Anderson also argues that his sentence should be reduced under Guideline
Amendments 484, 506, and 599. However, all of these amendments were
effective long before Anderson’s offense conduct occurred in 2006. See
Amendment 484, U.S. Sentencing Guidelines Manual, App. C., Vol. 1, pp. 379-80
(2003) (noting November 1, 1993, effective date); Amendment 506, U.S.
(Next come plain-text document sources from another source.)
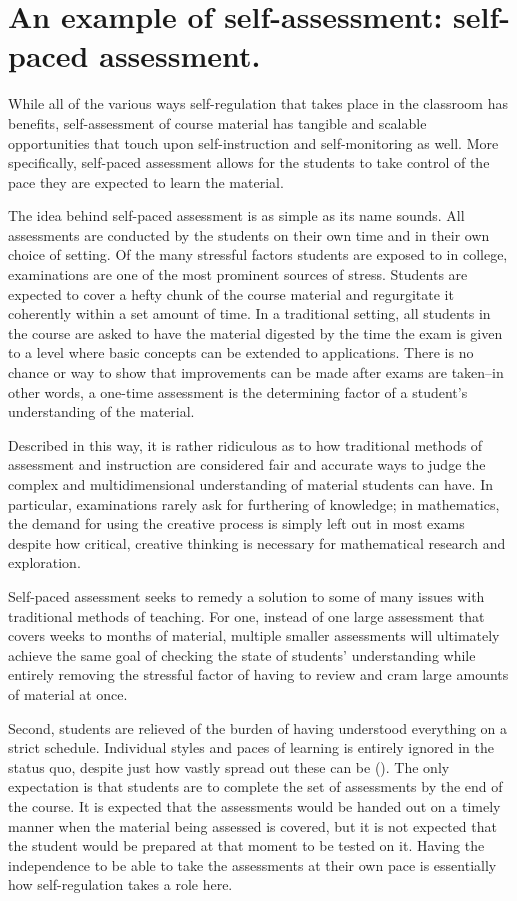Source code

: \section{An example of self-assessment: self-paced assessment.}
While all of the various ways self-regulation that takes place in the classroom has benefits, self-assessment of course material has tangible and scalable opportunities that touch upon self-instruction and self-monitoring as well. More specifically, self-paced assessment allows for the students to take control of the pace they are expected to learn the material.

The idea behind self-paced assessment is as simple as its name sounds. All assessments are conducted by the students on their own time and in their own choice of setting. Of the many stressful factors students are exposed to in college, examinations are one of the most prominent sources of stress. Students are expected to cover a hefty chunk of the course material and regurgitate it coherently within a set amount of time. In a traditional setting, all students in the course are asked to have the material digested by the time the exam is given to a level where basic concepts can be extended to applications. There is no chance or way to show that improvements can be made after exams are taken--in other words, a one-time assessment is the determining factor of a student's understanding of the material.

Described in this way, it is rather ridiculous as to how traditional methods of assessment and instruction are considered fair and accurate ways to judge the complex and multidimensional understanding of material students can have. In particular, examinations rarely ask for furthering of knowledge; in mathematics, the demand for using the creative process is simply left out in most exams despite how critical, creative thinking is necessary for mathematical research and exploration.

Self-paced assessment seeks to remedy a solution to some of many issues with traditional methods of teaching. For one, instead of one large assessment that covers weeks to months of material, multiple smaller assessments will ultimately achieve the same goal of checking the state of students' understanding while entirely removing the stressful factor of having to review and cram large amounts of material at once.

Second, students are relieved of the burden of having understood everything on a strict schedule. Individual styles and paces of learning is entirely ignored in the status quo, despite just how vastly spread out these can be (\cite{busato_intellectual_2000}). The only expectation is that students are to complete the set of assessments by the end of the course. It is expected that the assessments would be handed out on a timely manner when the material being assessed is covered, but it is not expected that the student would be prepared at that moment to be tested on it. Having the independence to be able to take the assessments at their own pace is essentially how self-regulation takes a role here.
Sentencing Guidelines Manual, App. C., Vol. 1, pp. 417-18 (2003) (noting
November 1, 1994, effective date); Amendment 599, U.S. Sentencing Guidelines
Manual, App. C., Vol. 2, pp. 69-71 (2003) (noting November 1, 2000, effective
date).
To the extent that Anderson’s brief is liberally construed to raise
arguments concerning his lack of notice for an aggravated felony enhancement,
the use of a magistrate judge in his criminal proceedings, his innocence of the
offense, the constitutionality of his sentence under Apprendi v. New Jersey, 530
U.S. 466 (2000), and United States v. Booker, 543 U.S. 220 (2005), and the
treatment of § 1B1.10 as mandatory after Booker, a motion under § 3582(c)(2)
“is not a second opportunity to present mitigating factors to the sentencing
judge, nor is it a challenge to the appropriateness of the original sentence.”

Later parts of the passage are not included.